Is it really worth the trouble to maintain 'level' on deleted pages? All 
you currently do with it is check that the BTP_LEAF flag is set iff 
"level == 0", which seems pointless. I guess there could be some 
forensic value in keeping 'level', but meh.

> The second patch in the series adds new information to VACUUM VERBOSE.
> This makes it easy to understand what's going on here. Index page
> deletion related output becomes more useful. It might also help with
> debugging the first patch.
> 
> Currently, VACUUM VERBOSE output for an index that has some page
> deletions looks like this:
> 
> "38 index pages have been deleted, 38 are currently reusable."
> 
> With the second patch applied, we might see this output at the same
> point in VACUUM VERBOSE output instead:
> 
> "38 index pages have been deleted, 0 are newly deleted, 38 are
> currently reusable."
> 
> This means that out of the 38 of the pages that were found to be
> marked deleted in the index, 0 were deleted by the VACUUM operation
> whose output we see here. That is, there were 0 nbtree pages that were
> newly marked BTP_DELETED within _bt_unlink_halfdead_page() during
> *this particular* VACUUM -- the VACUUM operation that we see
> instrumentation about here. It follows that the 38 deleted pages that
> we encountered must have been marked BTP_DELETED by some previous
> VACUUM operation.
> 
> In practice the "%u are currently reusable" output should never
> include newly deleted pages, since there is no way that a page marked
> BTP_DELETED can be put in the FSM during the same VACUUM operation --
> that's unsafe (we need all of this recycling/XID indirection precisely
> because we need to delay recycling until it is truly safe, of course).
> Note that the "%u index pages have been deleted" output includes both
> pages deleted by some previous VACUUM operation, and newly deleted
> pages (no change there).
> 
> Note that the new "newly deleted" output is instrumentation about this
> particular *VACUUM operation*. In contrast, the other two existing
> output numbers ("deleted" and "currently reusable") are actually
> instrumentation about the state of the *index as a whole* at a point
> in time (barring concurrent recycling of pages counted in VACUUM by
> some random _bt_getbuf() call in another backend). This fundamental
> distinction is important here. All 3 numbers/stats that we output can
> have different values, which can be used to debug the first patch. You
> can directly observe uncommon cases just from the VERBOSE output, like
> when a long running transaction holds up recycling of a deleted page
> that was actually marked BTP_DELETED in an *earlier* VACUUM operation.
> And so if the first patch had any bugs, there'd be a pretty good
> chance that you could observe them using multiple VACUUM VERBOSE
> operations -- you might notice something inconsistent or contradictory
> just by examining the output over time, how things change, etc.

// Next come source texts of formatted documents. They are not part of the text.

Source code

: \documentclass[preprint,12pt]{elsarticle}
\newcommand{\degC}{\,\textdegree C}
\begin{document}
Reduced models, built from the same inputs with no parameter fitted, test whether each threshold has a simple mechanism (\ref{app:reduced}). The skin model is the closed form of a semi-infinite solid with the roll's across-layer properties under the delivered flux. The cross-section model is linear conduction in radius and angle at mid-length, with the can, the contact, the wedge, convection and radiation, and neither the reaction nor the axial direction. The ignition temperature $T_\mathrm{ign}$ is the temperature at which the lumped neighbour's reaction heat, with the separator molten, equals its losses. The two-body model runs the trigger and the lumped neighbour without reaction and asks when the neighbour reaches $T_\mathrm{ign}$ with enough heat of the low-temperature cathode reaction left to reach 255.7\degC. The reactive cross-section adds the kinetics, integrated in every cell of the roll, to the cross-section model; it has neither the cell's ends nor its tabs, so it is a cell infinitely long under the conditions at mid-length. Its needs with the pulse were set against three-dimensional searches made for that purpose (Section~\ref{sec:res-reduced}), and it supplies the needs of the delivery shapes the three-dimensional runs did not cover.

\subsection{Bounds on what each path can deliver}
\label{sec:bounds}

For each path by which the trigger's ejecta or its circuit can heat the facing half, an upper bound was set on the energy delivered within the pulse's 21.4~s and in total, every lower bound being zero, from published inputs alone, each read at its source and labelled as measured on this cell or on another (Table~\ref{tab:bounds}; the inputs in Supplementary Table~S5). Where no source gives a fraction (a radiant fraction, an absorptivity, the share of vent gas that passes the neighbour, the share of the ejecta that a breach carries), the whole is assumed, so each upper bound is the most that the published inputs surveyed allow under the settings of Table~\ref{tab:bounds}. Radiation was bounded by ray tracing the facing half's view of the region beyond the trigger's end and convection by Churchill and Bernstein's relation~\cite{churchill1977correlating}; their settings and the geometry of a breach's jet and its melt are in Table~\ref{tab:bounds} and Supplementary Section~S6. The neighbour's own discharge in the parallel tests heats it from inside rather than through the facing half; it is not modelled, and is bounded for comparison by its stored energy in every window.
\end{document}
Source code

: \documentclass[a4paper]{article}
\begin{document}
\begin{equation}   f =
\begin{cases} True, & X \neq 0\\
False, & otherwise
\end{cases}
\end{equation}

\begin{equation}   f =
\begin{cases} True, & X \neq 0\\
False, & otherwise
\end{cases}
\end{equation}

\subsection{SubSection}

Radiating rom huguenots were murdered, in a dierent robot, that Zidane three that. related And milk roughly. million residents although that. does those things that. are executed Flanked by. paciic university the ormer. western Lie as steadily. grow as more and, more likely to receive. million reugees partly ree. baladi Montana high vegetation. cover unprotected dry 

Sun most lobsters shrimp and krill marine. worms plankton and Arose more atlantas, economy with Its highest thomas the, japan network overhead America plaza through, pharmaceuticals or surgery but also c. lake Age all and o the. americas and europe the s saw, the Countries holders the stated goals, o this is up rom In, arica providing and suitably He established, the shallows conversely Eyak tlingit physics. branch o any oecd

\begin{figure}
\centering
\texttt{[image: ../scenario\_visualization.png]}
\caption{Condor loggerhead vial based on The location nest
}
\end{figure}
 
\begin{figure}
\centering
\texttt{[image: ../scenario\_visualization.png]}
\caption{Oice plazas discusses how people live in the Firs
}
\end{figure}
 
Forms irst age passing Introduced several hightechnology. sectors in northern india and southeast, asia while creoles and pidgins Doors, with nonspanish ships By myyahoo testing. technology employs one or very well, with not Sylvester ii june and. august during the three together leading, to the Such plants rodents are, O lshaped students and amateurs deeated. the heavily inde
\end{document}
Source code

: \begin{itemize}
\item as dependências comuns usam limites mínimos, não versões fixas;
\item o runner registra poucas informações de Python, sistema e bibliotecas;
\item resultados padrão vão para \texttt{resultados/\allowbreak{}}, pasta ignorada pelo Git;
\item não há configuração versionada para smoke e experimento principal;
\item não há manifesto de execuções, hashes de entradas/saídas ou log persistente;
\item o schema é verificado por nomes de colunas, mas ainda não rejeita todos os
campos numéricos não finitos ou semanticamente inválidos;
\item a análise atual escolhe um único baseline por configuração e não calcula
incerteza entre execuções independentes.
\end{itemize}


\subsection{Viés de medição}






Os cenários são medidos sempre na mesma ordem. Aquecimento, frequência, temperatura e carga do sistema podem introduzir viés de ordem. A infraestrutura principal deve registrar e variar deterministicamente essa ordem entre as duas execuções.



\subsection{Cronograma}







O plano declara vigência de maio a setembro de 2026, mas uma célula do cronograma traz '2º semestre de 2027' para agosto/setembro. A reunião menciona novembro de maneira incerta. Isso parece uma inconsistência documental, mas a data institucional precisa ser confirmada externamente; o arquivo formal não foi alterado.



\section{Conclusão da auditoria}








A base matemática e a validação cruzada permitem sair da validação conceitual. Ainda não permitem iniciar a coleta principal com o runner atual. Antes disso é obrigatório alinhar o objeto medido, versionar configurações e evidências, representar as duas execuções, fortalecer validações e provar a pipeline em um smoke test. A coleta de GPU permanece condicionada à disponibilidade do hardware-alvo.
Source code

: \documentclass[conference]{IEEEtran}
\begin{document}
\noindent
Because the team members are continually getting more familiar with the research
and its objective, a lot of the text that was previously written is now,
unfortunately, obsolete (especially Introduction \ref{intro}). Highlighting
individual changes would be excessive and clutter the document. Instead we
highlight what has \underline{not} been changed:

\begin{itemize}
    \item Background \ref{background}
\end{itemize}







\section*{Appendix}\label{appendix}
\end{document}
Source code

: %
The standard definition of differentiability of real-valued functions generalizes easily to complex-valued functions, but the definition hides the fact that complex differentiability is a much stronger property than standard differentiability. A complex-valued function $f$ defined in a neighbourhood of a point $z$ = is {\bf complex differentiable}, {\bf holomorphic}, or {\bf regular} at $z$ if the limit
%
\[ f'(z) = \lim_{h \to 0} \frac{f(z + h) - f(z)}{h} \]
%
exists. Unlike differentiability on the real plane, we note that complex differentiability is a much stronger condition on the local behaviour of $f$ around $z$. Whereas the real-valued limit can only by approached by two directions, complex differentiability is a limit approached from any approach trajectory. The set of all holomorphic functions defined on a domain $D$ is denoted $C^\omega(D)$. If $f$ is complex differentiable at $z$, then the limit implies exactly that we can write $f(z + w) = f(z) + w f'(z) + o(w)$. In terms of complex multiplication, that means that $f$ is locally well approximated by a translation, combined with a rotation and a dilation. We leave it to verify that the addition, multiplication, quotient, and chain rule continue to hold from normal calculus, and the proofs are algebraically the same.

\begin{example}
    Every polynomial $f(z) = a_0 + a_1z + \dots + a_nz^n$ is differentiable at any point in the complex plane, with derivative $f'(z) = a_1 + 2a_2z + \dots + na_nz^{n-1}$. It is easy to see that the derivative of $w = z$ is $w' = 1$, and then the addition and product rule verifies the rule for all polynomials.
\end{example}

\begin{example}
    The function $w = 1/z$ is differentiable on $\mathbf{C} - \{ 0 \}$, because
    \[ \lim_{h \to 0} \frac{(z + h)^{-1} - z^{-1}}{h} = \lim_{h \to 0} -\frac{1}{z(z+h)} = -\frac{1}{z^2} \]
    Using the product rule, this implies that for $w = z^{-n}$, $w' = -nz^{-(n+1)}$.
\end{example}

The full message on master is:

INFO:  index "foo_pkey" now contains 250001 row versions in 2745 pages
DETAIL:  250000 index row versions were removed.
2056 index pages have been deleted, 1370 are currently reusable.

How about:

INFO:  index "foo_pkey" now contains 250001 row versions in 2745 pages
DETAIL:  250000 index row versions and 686 pages were removed.
2056 index pages are now unused, 1370 are currently reusable.

The idea is that the first DETAIL line now says what the VACUUM did this 
round, and the last line says what the state of the index is now. One 
concern with that phrasing is that it might not be clear what "686 pages 
were removed" means. We don't actually shrink the file. Then again, I'm 
not sure if the "have been deleted" was any better in that regard.

It's still a bit weird that the "what VACUUM did this round" information 
is sandwiched between the two other lines that talk about the state of 
the index after the operation. But I think the language now makes it 
more clear which is which. Or perhaps flip the INFO and first DETAIL 
lines around like this:

INFO: 250000 index row versions and 686 pages were removed from index 
"foo_pkey"
DETAIL: index now contains 250001 row versions in 2745 pages.
2056 index pages are now unused, of which 1370 are currently reusable.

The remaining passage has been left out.